-- Data for processing follows --

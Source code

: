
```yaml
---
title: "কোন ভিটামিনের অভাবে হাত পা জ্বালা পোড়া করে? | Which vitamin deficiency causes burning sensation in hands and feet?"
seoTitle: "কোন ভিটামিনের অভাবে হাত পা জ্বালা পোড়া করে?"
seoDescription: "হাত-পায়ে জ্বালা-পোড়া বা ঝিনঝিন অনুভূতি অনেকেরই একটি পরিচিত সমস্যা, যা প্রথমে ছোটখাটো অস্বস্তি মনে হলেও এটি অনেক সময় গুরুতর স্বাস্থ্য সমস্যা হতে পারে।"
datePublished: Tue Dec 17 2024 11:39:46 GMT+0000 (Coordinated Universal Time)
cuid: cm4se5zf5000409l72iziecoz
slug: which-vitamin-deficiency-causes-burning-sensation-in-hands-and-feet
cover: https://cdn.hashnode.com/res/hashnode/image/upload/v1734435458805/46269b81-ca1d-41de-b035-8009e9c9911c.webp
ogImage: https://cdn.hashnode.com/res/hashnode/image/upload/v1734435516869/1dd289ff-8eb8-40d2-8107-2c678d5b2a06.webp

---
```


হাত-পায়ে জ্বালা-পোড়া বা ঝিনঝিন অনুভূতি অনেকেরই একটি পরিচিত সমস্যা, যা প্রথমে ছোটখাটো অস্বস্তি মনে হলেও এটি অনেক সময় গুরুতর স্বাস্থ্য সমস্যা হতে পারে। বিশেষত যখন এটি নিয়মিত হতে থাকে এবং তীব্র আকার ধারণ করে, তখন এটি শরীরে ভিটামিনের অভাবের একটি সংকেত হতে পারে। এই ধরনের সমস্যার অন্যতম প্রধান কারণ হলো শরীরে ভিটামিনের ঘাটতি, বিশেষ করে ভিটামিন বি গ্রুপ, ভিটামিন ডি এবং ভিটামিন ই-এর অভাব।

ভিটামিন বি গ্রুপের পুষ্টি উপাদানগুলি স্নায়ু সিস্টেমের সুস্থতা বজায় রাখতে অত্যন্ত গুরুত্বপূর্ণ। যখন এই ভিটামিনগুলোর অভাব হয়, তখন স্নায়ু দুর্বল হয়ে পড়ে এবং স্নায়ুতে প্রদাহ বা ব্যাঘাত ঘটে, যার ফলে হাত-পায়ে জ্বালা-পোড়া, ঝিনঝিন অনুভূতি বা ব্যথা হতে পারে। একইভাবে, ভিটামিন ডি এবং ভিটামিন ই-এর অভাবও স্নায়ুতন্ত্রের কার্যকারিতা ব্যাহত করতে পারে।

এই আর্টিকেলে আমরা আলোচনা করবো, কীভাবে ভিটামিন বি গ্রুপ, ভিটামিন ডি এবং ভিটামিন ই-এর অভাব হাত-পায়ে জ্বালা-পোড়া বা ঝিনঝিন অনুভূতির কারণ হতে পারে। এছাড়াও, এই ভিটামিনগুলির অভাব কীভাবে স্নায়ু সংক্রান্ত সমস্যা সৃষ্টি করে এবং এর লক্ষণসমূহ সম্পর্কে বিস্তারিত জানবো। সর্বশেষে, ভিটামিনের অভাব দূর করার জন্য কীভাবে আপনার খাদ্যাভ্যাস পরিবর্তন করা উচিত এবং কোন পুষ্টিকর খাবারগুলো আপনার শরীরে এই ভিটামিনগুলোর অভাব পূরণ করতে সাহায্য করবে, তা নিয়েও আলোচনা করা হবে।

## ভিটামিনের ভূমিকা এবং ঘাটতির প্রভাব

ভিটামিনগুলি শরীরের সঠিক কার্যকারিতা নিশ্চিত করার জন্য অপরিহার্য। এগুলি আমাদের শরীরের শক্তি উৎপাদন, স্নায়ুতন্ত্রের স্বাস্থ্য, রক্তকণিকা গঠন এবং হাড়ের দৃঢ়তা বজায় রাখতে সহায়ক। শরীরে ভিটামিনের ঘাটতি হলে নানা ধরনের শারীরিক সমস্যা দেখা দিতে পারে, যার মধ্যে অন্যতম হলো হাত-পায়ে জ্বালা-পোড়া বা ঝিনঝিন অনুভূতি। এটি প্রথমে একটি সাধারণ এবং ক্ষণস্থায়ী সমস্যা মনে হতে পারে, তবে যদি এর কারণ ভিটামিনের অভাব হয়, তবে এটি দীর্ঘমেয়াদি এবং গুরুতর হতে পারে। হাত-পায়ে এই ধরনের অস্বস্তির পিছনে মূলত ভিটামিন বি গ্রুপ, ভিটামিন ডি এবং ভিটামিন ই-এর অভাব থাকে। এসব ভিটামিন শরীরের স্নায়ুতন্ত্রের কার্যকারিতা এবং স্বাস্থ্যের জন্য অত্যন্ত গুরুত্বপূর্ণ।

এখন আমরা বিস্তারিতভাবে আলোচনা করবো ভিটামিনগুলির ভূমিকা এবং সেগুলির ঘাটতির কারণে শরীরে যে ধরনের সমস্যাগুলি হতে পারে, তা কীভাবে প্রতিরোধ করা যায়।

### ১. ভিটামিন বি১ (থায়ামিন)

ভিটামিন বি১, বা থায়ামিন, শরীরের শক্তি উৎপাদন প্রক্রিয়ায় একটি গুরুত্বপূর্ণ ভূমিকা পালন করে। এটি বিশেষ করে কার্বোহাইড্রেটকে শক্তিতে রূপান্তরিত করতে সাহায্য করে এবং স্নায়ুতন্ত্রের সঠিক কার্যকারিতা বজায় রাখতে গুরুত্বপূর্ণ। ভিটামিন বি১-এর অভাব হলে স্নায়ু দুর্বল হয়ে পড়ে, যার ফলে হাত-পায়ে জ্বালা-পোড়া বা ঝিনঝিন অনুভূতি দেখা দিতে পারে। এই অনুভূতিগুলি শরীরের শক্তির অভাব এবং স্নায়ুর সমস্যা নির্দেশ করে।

-- Data for processing concluded --

**Problem description:** Taking the entries from their first line through the line with "ভিটামিন ই-এর অভাব।", inclusive, restate each line word for word and give nothing else.

**Solution to this problem:**
Source code

:
```yaml
---
title: "কোন ভিটামিনের অভাবে হাত পা জ্বালা পোড়া করে? | Which vitamin deficiency causes burning sensation in hands and feet?"
seoTitle: "কোন ভিটামিনের অভাবে হাত পা জ্বালা পোড়া করে?"
seoDescription: "হাত-পায়ে জ্বালা-পোড়া বা ঝিনঝিন অনুভূতি অনেকেরই একটি পরিচিত সমস্যা, যা প্রথমে ছোটখাটো অস্বস্তি মনে হলেও এটি অনেক সময় গুরুতর স্বাস্থ্য সমস্যা হতে পারে।"
datePublished: Tue Dec 17 2024 11:39:46 GMT+0000 (Coordinated Universal Time)
cuid: cm4se5zf5000409l72iziecoz
slug: which-vitamin-deficiency-causes-burning-sensation-in-hands-and-feet
cover: https://cdn.hashnode.com/res/hashnode/image/upload/v1734435458805/46269b81-ca1d-41de-b035-8009e9c9911c.webp
ogImage: https://cdn.hashnode.com/res/hashnode/image/upload/v1734435516869/1dd289ff-8eb8-40d2-8107-2c678d5b2a06.webp

---
```


হাত-পায়ে জ্বালা-পোড়া বা ঝিনঝিন অনুভূতি অনেকেরই একটি পরিচিত সমস্যা, যা প্রথমে ছোটখাটো অস্বস্তি মনে হলেও এটি অনেক সময় গুরুতর স্বাস্থ্য সমস্যা হতে পারে। বিশেষত যখন এটি নিয়মিত হতে থাকে এবং তীব্র আকার ধারণ করে, তখন এটি শরীরে ভিটামিনের অভাবের একটি সংকেত হতে পারে। এই ধরনের সমস্যার অন্যতম প্রধান কারণ হলো শরীরে ভিটামিনের ঘাটতি, বিশেষ করে ভিটামিন বি গ্রুপ, ভিটামিন ডি এবং ভিটামিন ই-এর অভাব।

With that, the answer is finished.